Friday, September 23, 2011

Tori Amos

(poem II of Star Cycle)


The setting: a university musicians' workshop, 
Northwestern, students gather in nervous clusters, 

fireflies circling. Whip-frayed and glowing, your
dangerous locks stray loosely around the room, weave us

into a diaphanous quilt. The questions: Where do your 
songs come from? Do you write music or words first? 

And for sheer genius how could any of us match “...little 
Fascist panties tucked inside the heart of every nice girl”? 

This is simply unfair. Siren and muse, elemental candy, 
you sit at the piano—the black & white behemoth that 

swallows you, your fingers tease it at first, coax the artist's
something-that-never-before-existed, the dissonant 

sound palette. You are a force possessing. It is possible 
in this auditorium filled with people to close my eyes and 

believe we are alone, to pray that I become the piano, 
though I must acknowledge the sobering realization that 

everyone here has just done the same. we are powerless 
in your aftermath. we are drenched in your sweat.

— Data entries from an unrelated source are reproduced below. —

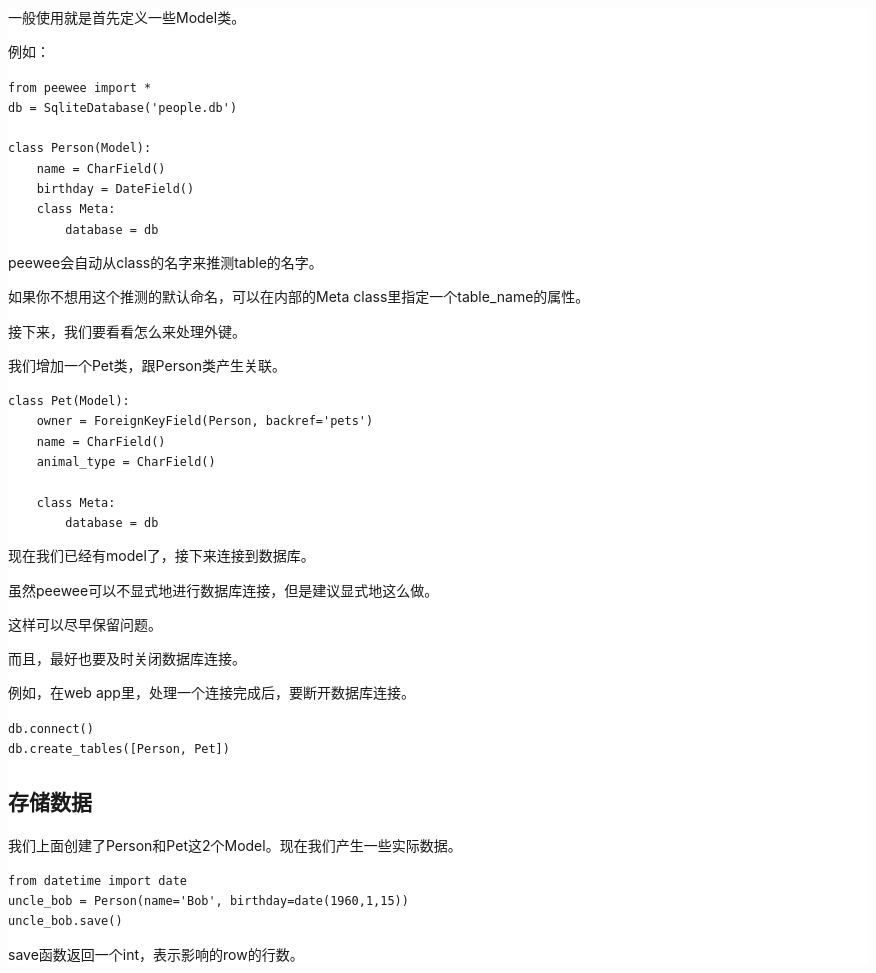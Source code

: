 一般使用就是首先定义一些Model类。

例如：

```
from peewee import *
db = SqliteDatabase('people.db')

class Person(Model):
    name = CharField()
    birthday = DateField()
    class Meta:
        database = db
```

peewee会自动从class的名字来推测table的名字。

如果你不想用这个推测的默认命名，可以在内部的Meta class里指定一个table_name的属性。

接下来，我们要看看怎么来处理外键。

我们增加一个Pet类，跟Person类产生关联。

```
class Pet(Model):
    owner = ForeignKeyField(Person, backref='pets')
    name = CharField()
    animal_type = CharField()

    class Meta:
        database = db
```

现在我们已经有model了，接下来连接到数据库。

虽然peewee可以不显式地进行数据库连接，但是建议显式地这么做。

这样可以尽早保留问题。

而且，最好也要及时关闭数据库连接。

例如，在web app里，处理一个连接完成后，要断开数据库连接。

```
db.connect()
db.create_tables([Person, Pet])
```

## 存储数据

我们上面创建了Person和Pet这2个Model。现在我们产生一些实际数据。

```
from datetime import date
uncle_bob = Person(name='Bob', birthday=date(1960,1,15))
uncle_bob.save()
```

save函数返回一个int，表示影响的row的行数。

I do not remember the hello or goodbye, but am of a
memory of a glancing hug, a Euro kiss, a freckled cheek

lacking makeup, framed by fragrant hair, the scents of 
rose, patchouli, earth, and damp forest, the Tori-speak 

of irises and unicorns, mythos and mysticism, of your  
world into which we can only yearn to have been born.


--Martin A. Bartels (working draft)

1 comment:

  1. Ms. Amos conducted workshop for advanced music students at Northwestern University in the late '90s. I attended as the only journalist covering the event. I think this particular workshop was when 'Under the Pink' was released. Later she performed a concert in an intimate auditorium setting. Hers was among the most powerful and memorable performances I've seen.